The next day, in this scenario, the blue button is once again appealing, and yet — that hypothetical prisoner (certainly not you, right?) chooses instead, another slice be taken. He feels comfort in the idea that he could, at any time, end this if he chooses, simply by pressing the button. Maybe he will see just how far he can go. But he’ll stop one short of killing himself.
I suspect you’re thinking that no-one would possibly do such a thing; that it’s ridiculous.

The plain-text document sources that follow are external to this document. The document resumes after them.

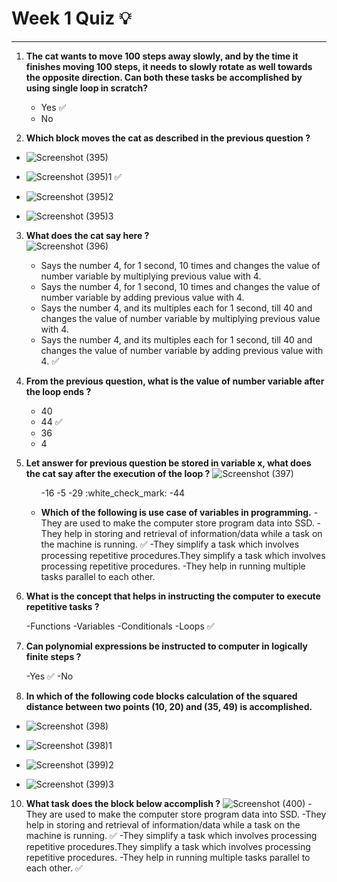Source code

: # Week 1 Quiz :bulb:
***

1. **The cat wants to move 100 steps away slowly, and by the time it finishes moving 100 steps, it needs to slowly rotate as well towards the opposite direction. Can both these tasks be accomplished by using single loop in scratch?**
   
   - Yes :white_check_mark:
   - No

2. **Which block moves the cat as described in the previous question ?**
   
  - ![Screenshot (395)](https://github.com/user-attachments/assets/41b2bf52-cc87-4896-a98b-819de8938fa9)

  - ![Screenshot (395)1](https://github.com/user-attachments/assets/66c0ce7d-32cb-468b-9b1d-d18159757b3b) :white_check_mark:

  - ![Screenshot (395)2](https://github.com/user-attachments/assets/02d3036a-c9d8-4fb4-9f23-96e21433b630)

  - ![Screenshot (395)3](https://github.com/user-attachments/assets/04987fd2-b47a-426e-82f3-8291c19770b5)

3. **What does the cat say here ?** <br>![Screenshot (396)](https://github.com/user-attachments/assets/79f45be0-4238-4362-ae8e-3cd52b88cd5b)
  
      - Says the number 4, for 1 second, 10 times and changes the value of number variable by multiplying previous value with 4. 
      - Says the number 4, for 1 second, 10 times and changes the value of number variable by adding previous value with 4.
      - Says the number 4, and its multiples each for 1 second, till 40 and changes the value of number variable by multiplying previous value with 4.
      - Says the number 4, and its multiples each for 1 second, till 40 and changes the value of number variable by adding previous value with 4. :white_check_mark:
      
4. **From the previous question, what is the value of number variable after the loop ends ?**
  
      - 40 
      - 44 :white_check_mark:
      - 36
      - 4 
   
5. **Let answer for previous question be stored in variable x, what does the cat say after the execution of the loop ?**
   ![Screenshot (397)](https://github.com/user-attachments/assets/0ae62837-52cf-4463-b96d-32ca6655d50a)
   <ul>
      -16 
      -5 
      -29 :white_check_mark:
      -44 

6. **Which of the following is use case of variables in programming.**
      -They are used to make the computer store program data into SSD.
      -They help in storing and retrieval of information/data while a task on the machine is running. :white_check_mark:
      -They simplify a task which involves processing repetitive procedures.They simplify a task which involves processing repetitive procedures.
      -They help in running multiple tasks parallel to each other.
   </ul>

7. **What is the concept that helps in instructing the computer to execute repetitive tasks ?**
 
      -Functions
      -Variables
      -Conditionals
      -Loops :white_check_mark:
   
8. **Can polynomial expressions be instructed to computer in logically finite steps ?**
  
      -Yes :white_check_mark:
      -No 

9. **In which of the following code blocks calculation of the squared distance between two points (10, 20) and (35, 49) is accomplished.**
 - ![Screenshot (398)](https://github.com/user-attachments/assets/38c95bcb-b119-4742-b8c2-769183c73489)

  - ![Screenshot (398)1](https://github.com/user-attachments/assets/cd52701a-ef51-4c0b-a587-ed401c856156)

  - ![Screenshot (399)2](https://github.com/user-attachments/assets/9559de65-a9ba-47fc-9f6d-161e81d4c01c)

  - ![Screenshot (399)3](https://github.com/user-attachments/assets/33a5e077-eaf6-466e-90be-8dacd5de23e5)

10. **What task does the block below accomplish ?**
    ![Screenshot (400)](https://github.com/user-attachments/assets/84a1c528-76a5-4ca3-b6ea-7ca531a784af)
      -They are used to make the computer store program data into SSD.
      -They help in storing and retrieval of information/data while a task on the machine is running. :white_check_mark:
      -They simplify a task which involves processing repetitive procedures.They simplify a task which involves processing repetitive procedures.
      -They help in running multiple tasks parallel to each other. :white_check_mark:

No-one would do such a thing?
How about an alcoholic or drug addict who regularly takes a dose that is very nearly lethal? How about a person who spends most of their life in a job that saps their soul because it’s never quite the right time to leave? How about the gambler who, from anyone else’s perspective, will eventually gamble away his fortune, his family, and his future — but they gamble it away regardless of every friend’s warning. They’d rather lose their friends than keep hearing the bad news about how destructive their behavior is. They’ll find new friends. Those friends will likely share the same addiction. And, rather than challenge his beliefs about how he just needs to get that one good break and he’ll be successful & famous, they’ll be agreeing with this unlikely scenario. Oh, my yes, he’ll be the one heading the parade and he’ll be made of money and all the people who laughed at him before will be singing his praises. He might say, just in so many words: “I just need that one good break!” And his new pals will say, “I know! I know!” Because they have very similar delusions.

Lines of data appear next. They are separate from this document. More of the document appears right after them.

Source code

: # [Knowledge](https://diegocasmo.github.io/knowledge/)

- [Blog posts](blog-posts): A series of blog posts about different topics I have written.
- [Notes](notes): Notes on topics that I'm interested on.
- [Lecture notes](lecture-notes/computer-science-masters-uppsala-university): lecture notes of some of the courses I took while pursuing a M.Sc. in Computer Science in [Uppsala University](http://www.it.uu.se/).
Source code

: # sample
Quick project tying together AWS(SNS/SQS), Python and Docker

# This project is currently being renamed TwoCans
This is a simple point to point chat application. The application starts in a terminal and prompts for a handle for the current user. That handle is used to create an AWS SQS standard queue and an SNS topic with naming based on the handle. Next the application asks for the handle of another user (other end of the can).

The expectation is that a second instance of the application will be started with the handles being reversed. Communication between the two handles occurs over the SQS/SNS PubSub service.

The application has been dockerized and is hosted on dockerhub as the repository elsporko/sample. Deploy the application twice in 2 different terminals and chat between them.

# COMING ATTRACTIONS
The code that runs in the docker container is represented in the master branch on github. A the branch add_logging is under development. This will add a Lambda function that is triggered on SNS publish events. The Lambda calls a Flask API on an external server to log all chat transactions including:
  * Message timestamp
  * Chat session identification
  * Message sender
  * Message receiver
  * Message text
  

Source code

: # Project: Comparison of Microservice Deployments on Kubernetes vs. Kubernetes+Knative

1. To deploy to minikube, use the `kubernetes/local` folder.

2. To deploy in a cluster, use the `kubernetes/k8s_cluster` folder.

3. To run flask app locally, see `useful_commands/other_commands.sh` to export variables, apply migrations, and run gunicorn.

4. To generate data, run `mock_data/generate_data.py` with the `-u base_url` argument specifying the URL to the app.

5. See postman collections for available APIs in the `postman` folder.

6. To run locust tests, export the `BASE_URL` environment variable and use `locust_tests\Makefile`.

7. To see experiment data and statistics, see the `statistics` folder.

Of course, if there is a dollar to be made, there will be people aiding and abetting in the creation and propagation of such illusions. For example, the casino advertisements will show people winning and jumping up with joy. I’ve been to Los Vegas for a conference and in my observation, the winners at the slot machines did not jump for joy. Instead, they would wordlessly take their new stack of quarters and begin feeding them back to the machine. How many jumps for joy did I see? Zero. I didn’t even see a change of expression.
And here’s the thing. Numbers matter. Occasionally being subjected to information that is erroneous will likely not move your opinion all that much. On the other hand, if you are subjected to relentless, targeted, misinformation all targeted at keeping you addicted to whatever it is: alcohol, tobacco, firearms, gambling, fast food, opioids, etc., it makes it that much harder to stop being self-destructive.

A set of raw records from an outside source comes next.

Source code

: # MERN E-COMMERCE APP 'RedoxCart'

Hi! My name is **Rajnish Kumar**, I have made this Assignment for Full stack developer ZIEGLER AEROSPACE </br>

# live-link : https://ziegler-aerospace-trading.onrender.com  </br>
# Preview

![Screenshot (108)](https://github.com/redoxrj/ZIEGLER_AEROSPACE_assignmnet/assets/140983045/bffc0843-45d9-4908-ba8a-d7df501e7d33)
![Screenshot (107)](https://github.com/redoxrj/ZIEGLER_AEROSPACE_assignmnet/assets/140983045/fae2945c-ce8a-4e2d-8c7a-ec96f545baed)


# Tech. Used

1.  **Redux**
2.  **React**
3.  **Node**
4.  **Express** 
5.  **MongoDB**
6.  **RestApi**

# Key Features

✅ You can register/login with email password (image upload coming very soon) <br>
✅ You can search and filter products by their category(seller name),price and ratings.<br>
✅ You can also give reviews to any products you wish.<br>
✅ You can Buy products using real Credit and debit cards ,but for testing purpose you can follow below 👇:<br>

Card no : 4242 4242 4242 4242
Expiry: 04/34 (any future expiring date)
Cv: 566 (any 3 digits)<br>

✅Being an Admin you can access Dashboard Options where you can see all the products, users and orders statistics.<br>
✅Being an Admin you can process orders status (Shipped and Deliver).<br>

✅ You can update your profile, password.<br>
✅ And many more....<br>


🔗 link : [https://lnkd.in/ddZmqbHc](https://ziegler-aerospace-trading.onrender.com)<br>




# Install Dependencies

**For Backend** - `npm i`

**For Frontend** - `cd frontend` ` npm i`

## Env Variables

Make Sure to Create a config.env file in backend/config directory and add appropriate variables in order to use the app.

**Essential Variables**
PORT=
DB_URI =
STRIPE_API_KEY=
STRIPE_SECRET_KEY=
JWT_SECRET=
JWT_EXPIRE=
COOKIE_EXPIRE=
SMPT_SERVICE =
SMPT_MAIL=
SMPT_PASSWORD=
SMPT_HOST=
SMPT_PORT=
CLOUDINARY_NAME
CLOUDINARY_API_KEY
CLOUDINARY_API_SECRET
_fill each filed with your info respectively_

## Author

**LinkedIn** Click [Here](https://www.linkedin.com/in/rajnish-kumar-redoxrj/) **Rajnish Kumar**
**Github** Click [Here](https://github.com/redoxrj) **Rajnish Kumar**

In the “best case,” you’ll convince enough people to become addicted, that people will do much of your “advertising” for you. For instance, how many sit-com episodes have you seen in which someone is emotionally upset about something and their friend says something on the order of: “You know what we need to do? We need to get drunk!” Dealing with problems in this matter has become normalized in the culture.
What you see much less of are relentless, targeted, misinformation campaigns telling you about the benefits of chess, say, or playing a musical instrument, or dancing, or reading widely, or learning a foreign language. There’s a bit of advertising and perhaps a claim may be exaggerated here or there.
It is nothing like the campaigns to get you to do self-destructive things. Chess, music, dancing etc. all have actual benefits. When it comes to self-destructive behaviors, you need illusions to keep you hooked. You may be able to generate those all by yourself, but it certainly helps to have friends who share your illusions and your collective illusions are much more likely to gel with a large enough community of the like-minded if it is all jump-started with a large infusion of cash whether it’s from a consortium of casinos, pharmacy companies, or Russian oil oligarchs.